### ASSIGNMENT
Your output should consist solely of the lines from the one with "得失榮枯命里該，皆因年月日時栽。" through the end of the records, reproduced exactly, both ends included.

### SOURCE INFORMATION

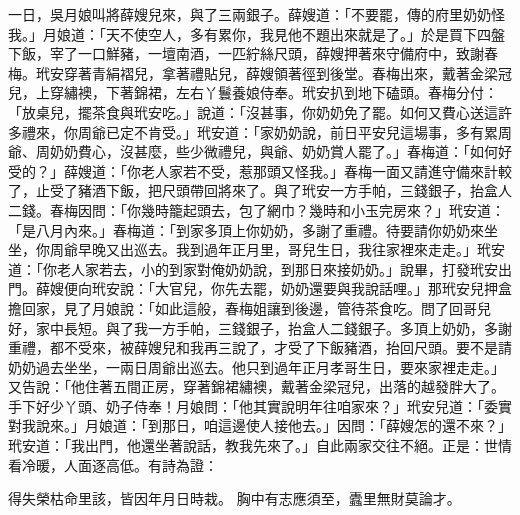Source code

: \begin{showcontents}{}
一日，吳月娘叫將薛嫂兒來，與了三兩銀子。薛嫂道：「不要罷，傳的府里奶奶怪我。」月娘道：「天不使空人，多有累你，我見他不題出來就是了。」於是買下四盤下飯，宰了一口鮮豬，一壇南酒，一匹紵絲尺頭，薛嫂押著來守備府中，致謝春梅。玳安穿著青絹褶兒，拿著禮貼兒，薛嫂領著徑到後堂。春梅出來，戴著金梁冠兒，上穿繡襖，下著錦裙，左右丫鬟養娘侍奉。玳安扒到地下磕頭。春梅分付：「放桌兒，擺茶食與玳安吃。」說道：「沒甚事，你奶奶免了罷。如何又費心送這許多禮來，你周爺已定不肯受。」玳安道：「家奶奶說，前日平安兒這場事，多有累周爺、周奶奶費心，沒甚麼，些少微禮兒，與爺、奶奶賞人罷了。」春梅道：「如何好受的？」薛嫂道：「你老人家若不受，惹那頭又怪我。」春梅一面又請進守備來計較了，止受了豬酒下飯，把尺頭帶回將來了。與了玳安一方手帕，三錢銀子，抬盒人二錢。春梅因問：「你幾時籠起頭去，包了網巾？幾時和小玉完房來？」玳安道：「是八月內來。」春梅道：「到家多頂上你奶奶，多謝了重禮。待要請你奶奶來坐坐，你周爺早晚又出巡去。我到過年正月里，哥兒生日，我往家裡來走走。」玳安道：「你老人家若去，小的到家對俺奶奶說，到那日來接奶奶。」說畢，打發玳安出門。薛嫂便向玳安說：「大官兒，你先去罷，奶奶還要與我說話哩。」那玳安兒押盒擔回家，見了月娘說：「如此這般，春梅姐讓到後邊，管待茶食吃。問了回哥兒好，家中長短。與了我一方手帕，三錢銀子，抬盒人二錢銀子。多頂上奶奶，多謝重禮，都不受來，被薛嫂兒和我再三說了，才受了下飯豬酒，抬回尺頭。要不是請奶奶過去坐坐，一兩日周爺出巡去。他只到過年正月孝哥生日，要來家裡走走。」又告說：「他住著五間正房，穿著錦裙繡襖，戴著金梁冠兒，出落的越發胖大了。手下好少丫頭、奶子侍奉！月娘問：「他其實說明年往咱家來？」玳安兒道：「委實對我說來。」月娘道：「到那日，咱這邊使人接他去。」因問：「薛嫂怎的還不來？」玳安道：「我出門，他還坐著說話，教我先來了。」自此兩家交往不絕。正是：世情看冷暖，人面逐高低。有詩為證：

得失榮枯命里該，皆因年月日時栽。
胸中有志應須至，蠹里無財莫論才。



\end{showcontents}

### RESULT OF THIS TASK
得失榮枯命里該，皆因年月日時栽。
胸中有志應須至，蠹里無財莫論才。



\end{showcontents}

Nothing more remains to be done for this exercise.